TASK DIRECTIONS
Nothing outside the range is wanted. Repeat exactly the lines below from the one with "This repo introduces" through the one with "### 1. Key features".

RECORDS PROVIDED

- - - -

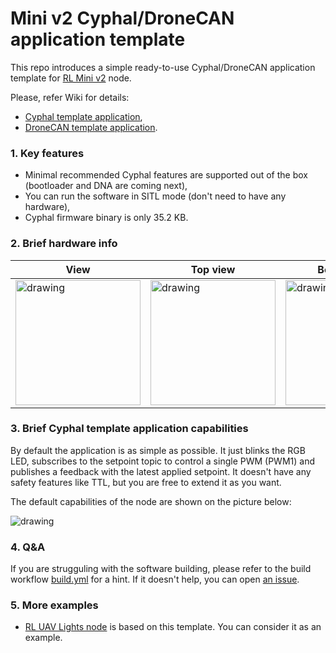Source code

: # Mini v2 Cyphal/DroneCAN application template

This repo introduces a simple ready-to-use Cyphal/DroneCAN application template for [RL Mini v2](https://docs.raccoonlab.co/guide/can_pwm/can_pwm_mini_v2.html) node.

Please, refer Wiki for details:
- [Cyphal template application](https://github.com/RaccoonlabDev/mini_v2_node/wiki/cyphal),
- [DroneCAN template application](https://github.com/RaccoonlabDev/mini_v2_node/wiki/dronecan).

### 1. Key features

- Minimal recommended Cyphal features are supported out of the box (bootloader and DNA are coming next),
- You can run the software in SITL mode (don't need to have any hardware),
- Cyphal firmware binary is only 35.2 KB.

### 2. Brief hardware info

| View | Top view | Bottom view | Pinout |
| ---- | --- | ------ |-|
| <img src="https://docs.raccoonlab.co/assets/img/view.bbf1e631.png" alt="drawing" width="200"> | <img src="https://docs.raccoonlab.co/assets/img/view_top.6b0ef99e.png" alt="drawing" width="200"> | <img src="https://docs.raccoonlab.co/assets/img/view_bottom.ee41f6d5.png" alt="drawing" width="200"> | <img src="https://docs.raccoonlab.co/assets/img/pinout.c14a3021.png" alt="drawing" width="200"> |

### 3. Brief Cyphal template application capabilities

By default the application is as simple as possible. It just blinks the RGB LED, subscribes to the setpoint topic to control a single PWM (PWM1) and publishes a feedback with the latest applied setpoint. It doesn't have any safety features like TTL, but you are free to extend it as you want.

The default capabilities of the node are shown on the picture below:

<img src="https://raw.githubusercontent.com/wiki/RaccoonlabDev/mini_v2_node/assets/yukon.png" alt="drawing">

### 4. Q&A

If you are strugguling with the software building, please refer to the build workflow [build.yml](.github/workflows/build.yml) for a hint. If it doesn't help, you can open [an issue]( https://github.com/RaccoonlabDev/mini_v2_node/issues?q=is%3Aissue+).

### 5. More examples

- [RL UAV Lights node](https://github.com/RaccoonlabDev/uav_lights_node/tree/lights) is based on this template. You can consider it as an example.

- - - -

WRITTEN RESPONSE
This repo introduces a simple ready-to-use Cyphal/DroneCAN application template for [RL Mini v2](https://docs.raccoonlab.co/guide/can_pwm/can_pwm_mini_v2.html) node.

Please, refer Wiki for details:
- [Cyphal template application](https://github.com/RaccoonlabDev/mini_v2_node/wiki/cyphal),
- [DroneCAN template application](https://github.com/RaccoonlabDev/mini_v2_node/wiki/dronecan).

### 1. Key features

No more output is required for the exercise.